793.94/4720
Memorandum by the Secretary of State
During the call of the French Ambassador we discussed the Sino-Japanese situation and the Ambassador said that the policy of my note was evidently being adopted by the Assembly. I took the occasion to point out to him Article II of the Nine-Power Pact, saying that I was not so much of a pioneer as people seemed to think because our policy had been reflected in this Article second, signed in 1922. I pointed out that this would seem to forbid any of the nine powers from recognizing a new government in Manchuria. The Ambassador then passed to the effect of such policy and expressed the view that it might not be effective. He thought that if we went so far as to withdraw our consular service it might be just what Japan wanted. He referred to the general futility of the economic sanctions, saying that Napoleon had tried it against Great Britain and had failed, but he went on to say that he thought Japan would fail in her present effort because she [Page 553] did not have the resources to carry her policy through. I asked the Ambassador if he thought that Japan was trying to establish a protectorate over China. He said, “No, that was too big.” She was trying, he thought, to hold a place of advantage in Shanghai, which had many economic and political advantages. He said that it was not only the Gibraltar, but the London and the Paris of the East, controlling the whole Yangtze Valley and that more than half of the commerce of China passed out through there and that we would find that Japan would try to retain some military force there as a bargaining point with China and the rest of the world. The Ambassador then went on to describe the weakness of Japan which, he thought, would eventually cause her to fail.
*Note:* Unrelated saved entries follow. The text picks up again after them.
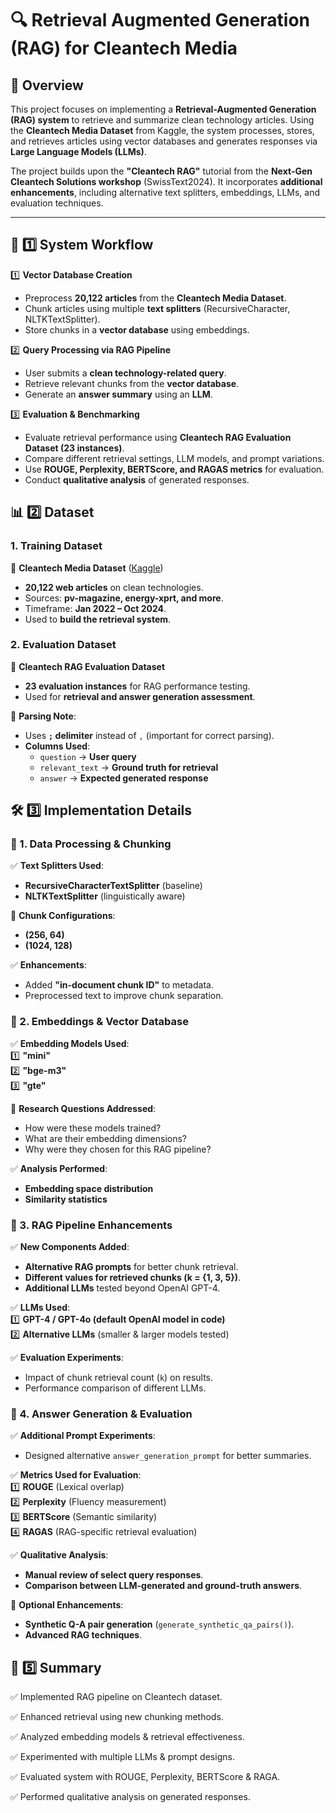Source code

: # 🔍 Retrieval Augmented Generation (RAG) for Cleantech Media  

## 📜 Overview  
This project focuses on implementing a **Retrieval-Augmented Generation (RAG) system** to retrieve and summarize clean technology articles. Using the **Cleantech Media Dataset** from Kaggle, the system processes, stores, and retrieves articles using vector databases and generates responses via **Large Language Models (LLMs)**.  

The project builds upon the **"Cleantech RAG"** tutorial from the **Next-Gen Cleantech Solutions workshop** (SwissText2024). It incorporates **additional enhancements**, including alternative text splitters, embeddings, LLMs, and evaluation techniques.  

---

## 🚀 1️⃣ System Workflow  

1️⃣ **Vector Database Creation**  
- Preprocess **20,122 articles** from the **Cleantech Media Dataset**.  
- Chunk articles using multiple **text splitters** (RecursiveCharacter, NLTKTextSplitter).  
- Store chunks in a **vector database** using embeddings.  

2️⃣ **Query Processing via RAG Pipeline**  
- User submits a **clean technology-related query**.  
- Retrieve relevant chunks from the **vector database**.  
- Generate an **answer summary** using an **LLM**.  

3️⃣ **Evaluation & Benchmarking**  
- Evaluate retrieval performance using **Cleantech RAG Evaluation Dataset (23 instances)**.  
- Compare different retrieval settings, LLM models, and prompt variations.  
- Use **ROUGE, Perplexity, BERTScore, and RAGAS metrics** for evaluation.  
- Conduct **qualitative analysis** of generated responses.  

## 📊 2️⃣ Dataset  

### **1. Training Dataset**  
📄 **Cleantech Media Dataset** ([Kaggle](https://www.kaggle.com/datasets/anacode/cleantech-media-dataset))  
- **20,122 web articles** on clean technologies.  
- Sources: **pv-magazine, energy-xprt, and more**.  
- Timeframe: **Jan 2022 – Oct 2024**.  
- Used to **build the retrieval system**.  

### **2. Evaluation Dataset**  
📄 **Cleantech RAG Evaluation Dataset**  
- **23 evaluation instances** for RAG performance testing.  
- Used for **retrieval and answer generation assessment**.  

📌 **Parsing Note**:  
- Uses **`;` delimiter** instead of `,` (important for correct parsing).  
- **Columns Used**:  
  - `question` → **User query**  
  - `relevant_text` → **Ground truth for retrieval**  
  - `answer` → **Expected generated response**  

## 🛠 3️⃣ Implementation Details  

### **📌 1. Data Processing & Chunking**  
✅ **Text Splitters Used**:  
- **RecursiveCharacterTextSplitter** (baseline)  
- **NLTKTextSplitter** (linguistically aware)  

📌 **Chunk Configurations**:  
- **(256, 64)**  
- **(1024, 128)**  

✅ **Enhancements**:  
- Added **"in-document chunk ID"** to metadata.  
- Preprocessed text to improve chunk separation.
  
### **📌 2. Embeddings & Vector Database**  
✅ **Embedding Models Used**:  
1️⃣ **"mini"**  
2️⃣ **"bge-m3"**  
3️⃣ **"gte"**  

📌 **Research Questions Addressed**:  
- How were these models trained?  
- What are their embedding dimensions?  
- Why were they chosen for this RAG pipeline?  

✅ **Analysis Performed**:  
- **Embedding space distribution**  
- **Similarity statistics**  

### **📌 3. RAG Pipeline Enhancements**  

✅ **New Components Added**:  
- **Alternative RAG prompts** for better chunk retrieval.  
- **Different values for retrieved chunks (k = {1, 3, 5})**.  
- **Additional LLMs** tested beyond OpenAI GPT-4.  

✅ **LLMs Used**:  
1️⃣ **GPT-4 / GPT-4o (default OpenAI model in code)**  
2️⃣ **Alternative LLMs** (smaller & larger models tested)  

✅ **Evaluation Experiments**:  
- Impact of chunk retrieval count (`k`) on results.  
- Performance comparison of different LLMs.  

### **📌 4. Answer Generation & Evaluation**  

✅ **Additional Prompt Experiments**:  
- Designed alternative `answer_generation_prompt` for better summaries.  

✅ **Metrics Used for Evaluation**:  
1️⃣ **ROUGE** (Lexical overlap)  
2️⃣ **Perplexity** (Fluency measurement)  
3️⃣ **BERTScore** (Semantic similarity)  
4️⃣ **RAGAS** (RAG-specific retrieval evaluation)  

✅ **Qualitative Analysis**:  
- **Manual review of select query responses**.  
- **Comparison between LLM-generated and ground-truth answers**.  

📌 **Optional Enhancements**:  
- **Synthetic Q-A pair generation** (`generate_synthetic_qa_pairs()`).  
- **Advanced RAG techniques**.  

## 📌 5️⃣ Summary  

✅ Implemented RAG pipeline on Cleantech dataset.

✅ Enhanced retrieval using new chunking methods.

✅ Analyzed embedding models & retrieval effectiveness.

✅ Experimented with multiple LLMs & prompt designs.

✅ Evaluated system with ROUGE, Perplexity, BERTScore & RAGA.

✅ Performed qualitative analysis on generated responses.
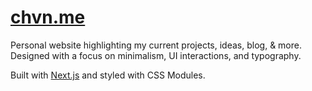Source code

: # [chvn.me](https://chvn.me)

Personal website highlighting my current projects, ideas, blog, & more. Designed with a focus on minimalism, UI interactions, and typography.

Built with [Next.js](https://nextjs.org) and styled with CSS Modules.
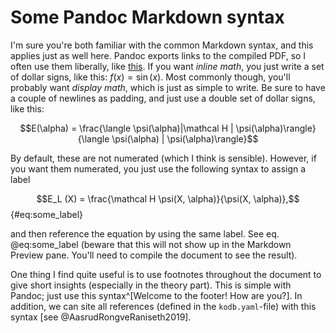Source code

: # Some Pandoc Markdown syntax

I'm sure you're both familiar with the common Markdown syntax, and this applies just as well here. Pandoc exports links to the compiled PDF, so I often use them liberally, like [this](https://github.com/kmaasrud/vmc-fys4411). If you want *inline math*, you just write a set of dollar signs, like this: $f(x) = \sin(x)$. Most commonly though, you'll probably want *display math*, which is just as simple to write. Be sure to have a couple of newlines as padding, and just use a double set of dollar signs, like this:

$$E(\alpha) = \frac{\langle \psi(\alpha)|\mathcal H | \psi(\alpha)\rangle}{\langle \psi(\alpha) | \psi(\alpha)\rangle}$$

By default, these are not numerated (which I think is sensible). However, if you want them numerated, you just use the following syntax to assign a label

$$E_L (X) = \frac{\mathcal H \psi(X, \alpha)}{\psi(X, \alpha)},$$ {#eq:some_label}

and then reference the equation by using the same label. See eq. @eq:some_label (beware that this will not show up in the Markdown Preview pane. You'll need to compile the document to see the result).

One thing I find quite useful is to use footnotes throughout the document to give short insights (especially in the theory part). This is simple with Pandoc; just use this syntax^[Welcome to the footer! How are you?]. In addition, we can site all references (defined in the `kodb.yaml`-file) with this syntax [see @AasrudRongveRaniseth2019].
He said that she was extremely poor and her people were discontented; even the landowners were very poor and therefore oppressed their tenants so the result was that Japanese peasants were living on entirely inadequate farms and food supplies. He therefore expected that this grave discontent might find an outlet in a revolution. The Ambassador referred also to the difference in the leaders of Japan now from what they were in the early part of the century. At that time, there were great men like Ito, Inouye, and others that he mentioned; now they were all mediocre with minds not going beyond that of a military officer. He did not, therefore, look to Japan to succeed.